BRIEF: Copy out each line of the data that includes the string "performance".

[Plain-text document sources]
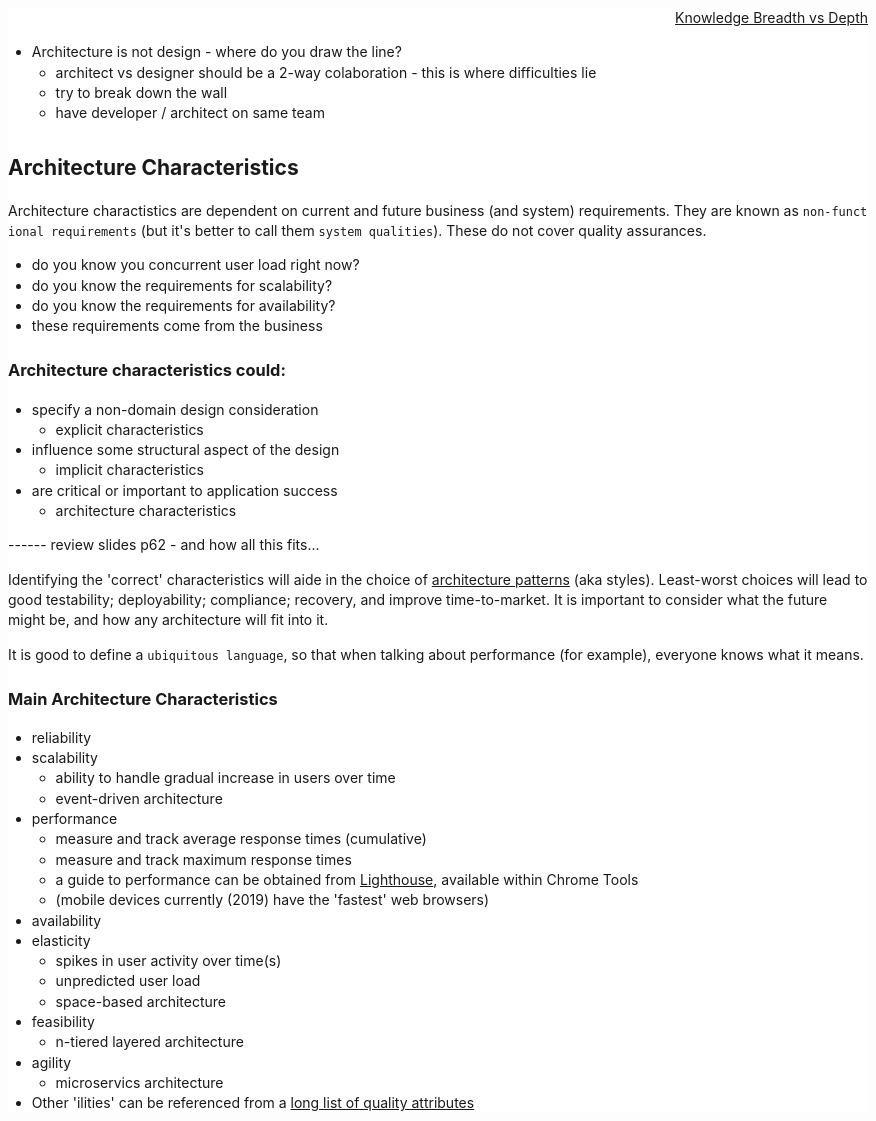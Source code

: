 <div rel="rtl" align="right">

[Knowledge Breadth vs Depth](http://nealford.com/memeagora/2015/09/08/knowledge-breadth-versus-depth.html)

</div>

* Architecture is not design - where do you draw the line?
  * architect vs designer should be a 2-way colaboration - this is where difficulties lie
  * try to break down the wall
  * have developer / architect on same team

## Architecture Characteristics

Architecture charactistics are dependent on current and future business (and system) requirements.  They are known as `non-functional requirements` (but it's better to call them `system qualities`).  These do not cover quality assurances.

* do you know you concurrent user load right now?
* do you know the requirements for scalability?
* do you know the requirements for availability?
* these requirements come from the business

### Architecture characteristics could:

* specify a non-domain design consideration
  * explicit characteristics
* influence some structural aspect of the design
  * implicit characteristics
* are critical or important to application success
  * architecture characteristics

------ review slides p62 - and how all this fits...

Identifying the 'correct' characteristics will aide in the choice of [architecture patterns](#architecture-patterns) (aka styles).  Least-worst choices will lead to good testability; deployability; compliance; recovery, and improve time-to-market.  It is important to consider what the future might be, and how any architecture will fit into it.

It is good to define a `ubiquitous language`, so that when talking about performance (for example), everyone knows what it means.

### Main Architecture Characteristics

* reliability
* scalability
  * ability to handle gradual increase in users over time
  * event-driven architecture
* performance
  * measure and track average response times (cumulative)
  * measure and track maximum response times
  * a guide to performance can be obtained from [Lighthouse](https://developers.google.com/web/tools/lighthouse/), available within Chrome Tools
  * (mobile devices currently (2019) have the 'fastest' web browsers)
* availability
* elasticity
  * spikes in user activity over time(s)
  * unpredicted user load
  * space-based architecture
* feasibility
  * n-tiered layered architecture
* agility
  * microservics architecture
* Other 'ilities' can be referenced from a [long list of quality attributes](https://en.wikipedia.org/wiki/List_of_system_quality_attributes)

EXERCISE SOLUTION:
It is good to define a `ubiquitous language`, so that when talking about performance (for example), everyone knows what it means.
* performance
  * a guide to performance can be obtained from [Lighthouse](https://developers.google.com/web/tools/lighthouse/), available within Chrome Tools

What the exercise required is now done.